From Cube Designer → Advanced Setting → Rowkeys in Kylin UI, you can specify a shard by column when creating a cube:
After specifying a shard by column, it will repartition parquet files by this column when building cube data (If you do not specify, repartition is done with all columns).
When querying with this shard by column as a filter condition, the query engine will prune parquet files according to the value of shard by column, for example:
There are two parquet files in each of the cuboid 131084 directories of these two cubes: kylin_sales_cube_non_shardby and kylin_sales_cube_shardby;
Querying from cube 'kylin_sales_cube_non_shardby' which doesn't specify shard by column is scanning 2 files.
Querying from cube 'kylin_sales_cube_shardby' which specifies shard by column is only scanning 1 file.
Because it only supports specifying one shard by column for one cube currently, it's better to use a column that has high cardinality and often is used as a filter condition, such as a mandatory dimension column. If the specified shard by column is not a mandatory dimension, there are some cases where the cuboid cannot use this shard by column; for example, the specified shard by column is A, but the columns of one cuboid are B, C, D.
When you create a cube, you can specify the order of the dimension columns, and when saving cube data, the first of the dimension columns for each cuboid will be used to do the sort operation.

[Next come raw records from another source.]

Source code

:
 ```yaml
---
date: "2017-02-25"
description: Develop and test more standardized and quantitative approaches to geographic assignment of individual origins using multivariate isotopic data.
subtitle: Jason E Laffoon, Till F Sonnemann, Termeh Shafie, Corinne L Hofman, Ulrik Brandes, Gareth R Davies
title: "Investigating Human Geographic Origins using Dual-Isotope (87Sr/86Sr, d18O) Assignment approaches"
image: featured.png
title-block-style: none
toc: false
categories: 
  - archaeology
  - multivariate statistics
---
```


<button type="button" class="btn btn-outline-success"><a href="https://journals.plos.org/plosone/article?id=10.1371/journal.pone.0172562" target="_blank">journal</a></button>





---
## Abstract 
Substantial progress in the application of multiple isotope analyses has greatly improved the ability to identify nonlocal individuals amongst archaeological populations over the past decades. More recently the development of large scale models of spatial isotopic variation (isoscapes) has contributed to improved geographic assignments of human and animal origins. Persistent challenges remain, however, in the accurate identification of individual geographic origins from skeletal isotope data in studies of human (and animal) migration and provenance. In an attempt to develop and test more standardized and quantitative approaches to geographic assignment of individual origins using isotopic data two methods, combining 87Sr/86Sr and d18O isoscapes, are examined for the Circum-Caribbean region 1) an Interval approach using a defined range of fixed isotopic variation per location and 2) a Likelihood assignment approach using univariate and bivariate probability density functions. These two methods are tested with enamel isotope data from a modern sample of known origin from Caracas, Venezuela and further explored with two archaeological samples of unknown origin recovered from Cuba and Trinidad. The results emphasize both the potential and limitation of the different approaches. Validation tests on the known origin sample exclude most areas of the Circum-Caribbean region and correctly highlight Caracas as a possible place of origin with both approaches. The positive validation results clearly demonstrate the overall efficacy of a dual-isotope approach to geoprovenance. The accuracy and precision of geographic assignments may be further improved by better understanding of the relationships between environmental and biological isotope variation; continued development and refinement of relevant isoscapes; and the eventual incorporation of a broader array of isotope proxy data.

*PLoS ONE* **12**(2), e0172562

The purpose is to filter out unwanted data as much as possible through the min-max index of the parquet file when querying with the sort by column.

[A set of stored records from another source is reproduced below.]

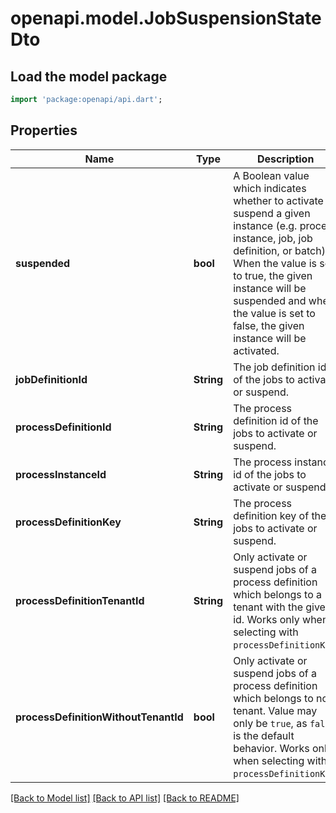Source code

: # openapi.model.JobSuspensionStateDto

## Load the model package
```dart
import 'package:openapi/api.dart';
```

## Properties
Name | Type | Description | Notes
------------ | ------------- | ------------- | -------------
**suspended** | **bool** | A Boolean value which indicates whether to activate or suspend a given instance  (e.g. process instance, job, job definition, or batch). When the value is set to true,  the given instance will be suspended and when the value is set to false,  the given instance will be activated. | [optional] 
**jobDefinitionId** | **String** | The job definition id of the jobs to activate or suspend. | [optional] 
**processDefinitionId** | **String** | The process definition id of the jobs to activate or suspend. | [optional] 
**processInstanceId** | **String** | The process instance id of the jobs to activate or suspend. | [optional] 
**processDefinitionKey** | **String** | The process definition key of the jobs to activate or suspend. | [optional] 
**processDefinitionTenantId** | **String** | Only activate or suspend jobs of a process definition which belongs to a tenant with the given id. Works only when selecting with `processDefinitionKey`. | [optional] 
**processDefinitionWithoutTenantId** | **bool** | Only activate or suspend jobs of a process definition which belongs to no tenant. Value may only be `true`, as `false` is the default behavior. Works only when selecting with `processDefinitionKey`. | [optional] 

[[Back to Model list]](../README.md#documentation-for-models) [[Back to API list]](../README.md#documentation-for-api-endpoints) [[Back to README]](../README.md)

From Cube Designer → Advanced Setting → Rowkeys in Kylin UI, you can drag the columns to adjust the order:
For example: if the cuboid includes these three columns: BUYER_ID, TRANS_ID, LEAF_CATEG_ID, then it will sort data in one partition by the BUYER_ID column when saving this cuboid data.
Notes: Currently Apache Spark 2.4.6 which Kylin 4.0 used only supports filtering out unwanted data through the min-max index of RowGroup in parquet files, which means that if there are some RowGroups in one parquet file, Spark will filter out unwanted data by the min-max index of RowGroup, but if one parquet file only includes one RowGroup, the filter doesn't take effect.
When there are many small files in some segments which had been built, you can set the configuration 'spark.sql.files.maxPartitionBytes' (default value is 128MB) to a proper value, which will let the spark engine pack some small files into a single partition and avoid to need too many small tasks, for example:
This query scanned 2 parquet files but it used one task to handle these two files:
On the other hand, if there are enough resources, you can reduce the value of configuration 'spark.sql.files.maxPartitionBytes' to increase the parallel tasks, but it also needs to reduce the value of configuration 'spark.hadoop.parquet.block.size' (default value is 128MB) when building cube data, because the smallest split unit of parquet files is RowGroup and configuration 'spark.hadoop.parquet.block.size' indicates the maximum size of one RowGroup for parquet.
Spark can directly operate the off-heap memory to reduce unnecessary memory overhead, as well as frequent GC, and improve processing performance.
Relevant configurations:
Key | Description |
---|---|
spark.memory.offHeap.enabled | Set to 'true', use off-heap memory for spark shuffle e.g. |
spark.memory.offHeap.size | indicates the size of off-heap memory. |
Currently, all queries share one Spark Session, which means that all of them share the same configurations, but each query has different scenarios and could be optimized by different configurations. Therefore, we plan to clone a thread-level SparkSession for each query to set different configurations, and then execute the query, such as configuration 'spark.sql.shuffle.partitions', set this configuration to different values according to the amount of data obtained by each query to achieve the optimal query performance.